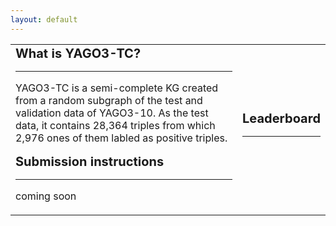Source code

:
 ```yaml
---
layout: default
---
```

<div class="menu-container noselect">
   <table class="content-table">
      <tr>
        <td>
        <font style="font-size:20px"><b>What is YAGO3-TC?</b></font>
         <hr>
        <p class="text right-align text-large add-top-margin" style="width:100%;">
        YAGO3-TC is a semi-complete KG created from a random subgraph of the test and validation data of YAGO3-10. As the test        data, it contains 28,364 triples from which 2,976 ones of them labled as positive triples. 
        </p>
        <font style="font-size:20px"><b>Submission instructions</b></font>
          <hr>
        <p class="text right-align text-large add-top-margin" style="width:100%;">
        coming soon
        </p>
        </td>
        <td>
         <font style="font-size:20px"><b>Leaderboard</b></font>
          <hr>
         </td> 
      </tr>
   </table>
</div>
━━━━
What is expected - Search the entries above for the word "style", and copy every line where it occurs.

Exercise output -
        <font style="font-size:20px"><b>What is YAGO3-TC?</b></font>
        <p class="text right-align text-large add-top-margin" style="width:100%;">
        <font style="font-size:20px"><b>Submission instructions</b></font>
        <p class="text right-align text-large add-top-margin" style="width:100%;">
         <font style="font-size:20px"><b>Leaderboard</b></font>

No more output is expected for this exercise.